What it is like being the most basic of Gap Year students 

This post is a little different than others because it’s from first hand experience. But I wanted to talk about what it’s like being a gap year student without the travel, without the big adventures. 

I decided on taking a gap year when my Mother fell ill with a really bad vitamin D defiency, I thought the extra pair of hands around the house would be helpful. But when you mention to people you’re having a gap year, the first thing they ask is “So where are you travelling to?.” 

It’s a lot less colourful when you recite to them why you’re on a gap year. The look of disappointment on their faces- they were secretly hoping you were jetting off to Thailand, Cambodia and Vietnam, instead you are jetting off to and from work. 
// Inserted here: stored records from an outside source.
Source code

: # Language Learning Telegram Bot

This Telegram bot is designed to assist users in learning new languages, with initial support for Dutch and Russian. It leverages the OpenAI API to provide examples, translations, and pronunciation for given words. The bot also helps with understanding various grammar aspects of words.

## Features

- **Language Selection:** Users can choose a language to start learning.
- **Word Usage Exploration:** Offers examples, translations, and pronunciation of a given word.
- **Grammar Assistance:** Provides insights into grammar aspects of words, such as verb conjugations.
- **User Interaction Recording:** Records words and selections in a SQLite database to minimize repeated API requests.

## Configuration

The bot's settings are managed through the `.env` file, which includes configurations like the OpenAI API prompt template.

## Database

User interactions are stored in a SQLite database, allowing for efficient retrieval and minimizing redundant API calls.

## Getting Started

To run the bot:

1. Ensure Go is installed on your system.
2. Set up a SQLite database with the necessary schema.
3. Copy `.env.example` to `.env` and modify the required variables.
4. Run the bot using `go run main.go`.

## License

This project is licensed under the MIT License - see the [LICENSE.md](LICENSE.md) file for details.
Although, I am really glad I decided to take a gap year purely for financial reasons. My parents are on extremely low income, there was no way they could have helped with my Uni fees or accommodation deposit. In my family, at the age of eighteen you have to start paying rent and I’m bewildered that next to none of my friends have to do this. At times I’m jealous that there are more people my age with a lot more money than myself, but I can’t compare myself to other people- I’m just trying to get ahead. 

I had three jobs at the end of last year to keep myself afloat. I was a sales assistant by day, a barmaid by night and I still managed to wake up at six every morning for the third- taking children to school who’s parents worked full time jobs and couldn’t make the school run. 

In those months, I was sleepless, drained and I would barely eat. I had places to go, things to do and I learnt the meaning of hard work. I had retail customers patronise me, bar customers spit in my face and children answering me back. All I kept thinking was, ‘this is to live with. This is so you can pay your rent and save some money.’ It didn’t last long. I quit my bar job, standing nine hours on your feet surrounded by drunk people who sexualise you, laugh at you and spit at you is not worth it for minimum wage. 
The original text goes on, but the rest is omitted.